Media attention began growing in December 2014 when German broadcaster ARD reported on state-sponsored doping in Russia, comparing it to doping in East Germany. In November 2015, the World Anti-Doping Agency (WADA) published a report and the World Athletics (then known as the IAAF) suspended Russia indefinitely from world track and field events. The United Kingdom Anti-Doping agency later assisted WADA with testing in Russia. In June 2016, they reported that they were unable to fully carry out their work and noted intimidation by armed Federal Security Service (FSB) agents.
After a Russian former lab director made allegations about the 2014 Winter Olympics in Sochi, WADA commissioned an independent investigation led by Richard McLaren. McLaren's investigation found corroborating evidence, concluding in a report published in July 2016 that the Ministry of Sport and the FSB had operated a "state-directed failsafe system" using a "disappearing positive [test] methodology" (DPM) from "at least late 2011 to August 2015".

In response to these findings, WADA announced that RUSADA should be regarded as non-compliant with respect to the World Anti-Doping Code and recommended that Russia be banned from competing at the 2016 Summer Olympics.
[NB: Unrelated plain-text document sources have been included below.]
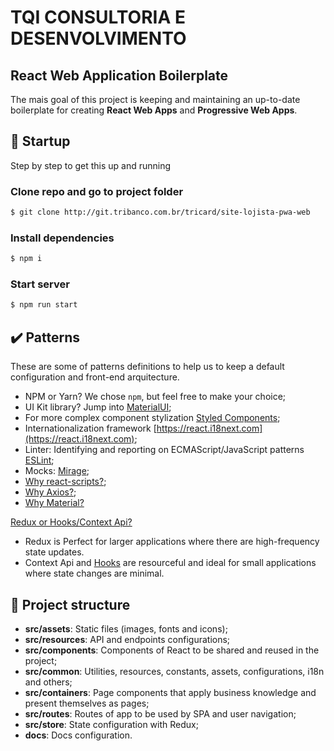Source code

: # TQI CONSULTORIA E DESENVOLVIMENTO

## React Web Application Boilerplate

The mais goal of this project is keeping and maintaining an up-to-date boilerplate for creating **React Web Apps** and **Progressive Web Apps**.

## :rocket: Startup

Step by step to get this up and running

### Clone repo and go to project folder

```bash
$ git clone http://git.tribanco.com.br/tricard/site-lojista-pwa-web
```

### Install dependencies

```bash
$ npm i
```

### Start server

```bash
$ npm run start
```

## :heavy_check_mark: Patterns

These are some of patterns definitions to help us to keep a default configuration and front-end arquitecture.

- NPM or Yarn? We chose `npm`, but feel free to make your choice;
- UI Kit library? Jump into [MaterialUI](https://material-ui.com);
- For more complex component stylization [Styled Components](https://styled-components.com);
- Internationalization framework [https://react.i18next.com](https://react.i18next.com);
- Linter: Identifying and reporting on ECMAScript/JavaScript patterns [ESLint](https://eslint.org);
- Mocks: [Mirage](https://miragejs.com/docs/getting-started/introduction/);
- [Why react-scripts?](https://create-react-app.dev/docs/getting-started/);
- [Why Axios?](https://github.com/axios/axios#features);
- [Why Material?](https://material-ui.com/blog/material-ui-v4-is-out)

[Redux or Hooks/Context Api?](https://pt-br.reactjs.org/docs/hooks-reference.html#usereducer)

- Redux is Perfect for larger applications where there are high-frequency state updates.
- Context Api and [Hooks](https://pt-br.reactjs.org/docs/hooks-reference.html) are resourceful and ideal for small applications where state changes are minimal.


## :open_file_folder: Project structure

- **src/assets**: Static files (images, fonts and icons);
- **src/resources**: API and endpoints configurations;
- **src/components**: Components of React to be shared and reused in the project;
- **src/common**: Utilities, resources, constants, assets, configurations, i18n and others;
- **src/containers**: Page components that apply business knowledge and present themselves as pages;
- **src/routes**: Routes of app to be used by SPA and user navigation;
- **src/store**: State configuration with Redux;
- **docs**: Docs configuration.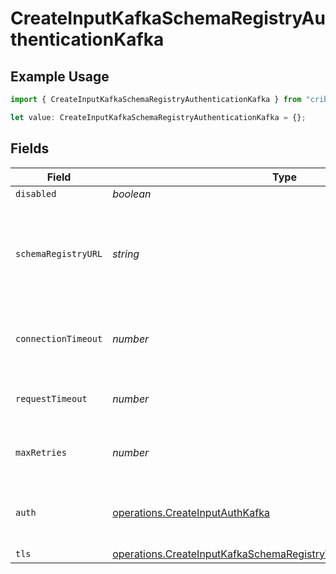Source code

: # CreateInputKafkaSchemaRegistryAuthenticationKafka

## Example Usage

```typescript
import { CreateInputKafkaSchemaRegistryAuthenticationKafka } from "cribl-control-plane/models/operations";

let value: CreateInputKafkaSchemaRegistryAuthenticationKafka = {};
```

## Fields

| Field                                                                                                                                                      | Type                                                                                                                                                       | Required                                                                                                                                                   | Description                                                                                                                                                |
| ---------------------------------------------------------------------------------------------------------------------------------------------------------- | ---------------------------------------------------------------------------------------------------------------------------------------------------------- | ---------------------------------------------------------------------------------------------------------------------------------------------------------- | ---------------------------------------------------------------------------------------------------------------------------------------------------------- |
| `disabled`                                                                                                                                                 | *boolean*                                                                                                                                                  | :heavy_minus_sign:                                                                                                                                         | N/A                                                                                                                                                        |
| `schemaRegistryURL`                                                                                                                                        | *string*                                                                                                                                                   | :heavy_minus_sign:                                                                                                                                         | URL for accessing the Confluent Schema Registry. Example: http://localhost:8081. To connect over TLS, use https instead of http.                           |
| `connectionTimeout`                                                                                                                                        | *number*                                                                                                                                                   | :heavy_minus_sign:                                                                                                                                         | Maximum time to wait for a Schema Registry connection to complete successfully                                                                             |
| `requestTimeout`                                                                                                                                           | *number*                                                                                                                                                   | :heavy_minus_sign:                                                                                                                                         | Maximum time to wait for the Schema Registry to respond to a request                                                                                       |
| `maxRetries`                                                                                                                                               | *number*                                                                                                                                                   | :heavy_minus_sign:                                                                                                                                         | Maximum number of times to try fetching schemas from the Schema Registry                                                                                   |
| `auth`                                                                                                                                                     | [operations.CreateInputAuthKafka](../../models/operations/createinputauthkafka.md)                                                                         | :heavy_minus_sign:                                                                                                                                         | Credentials to use when authenticating with the schema registry using basic HTTP authentication                                                            |
| `tls`                                                                                                                                                      | [operations.CreateInputKafkaSchemaRegistryTLSSettingsClientSideKafka](../../models/operations/createinputkafkaschemaregistrytlssettingsclientsidekafka.md) | :heavy_minus_sign:                                                                                                                                         | N/A                                                                                                                                                        |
The IOC rejected the recommendation, stating that a separate decision would be made for each athlete by the relevant IF and the IOC, based on the athlete's individual circumstances. One day prior to the opening ceremony, 270 athletes were cleared to compete under the Russian flag, while 167 were removed because of doping. In contrast, the entire Kuwaiti team was banned from competing under their own flag (for a non-doping related matter).

In contrast to the IOC, the IPC voted unanimously to ban the entire Russian team from the 2016 Summer Paralympics, having found evidence that the DPM was also in operation at the 2014 Winter Paralympics.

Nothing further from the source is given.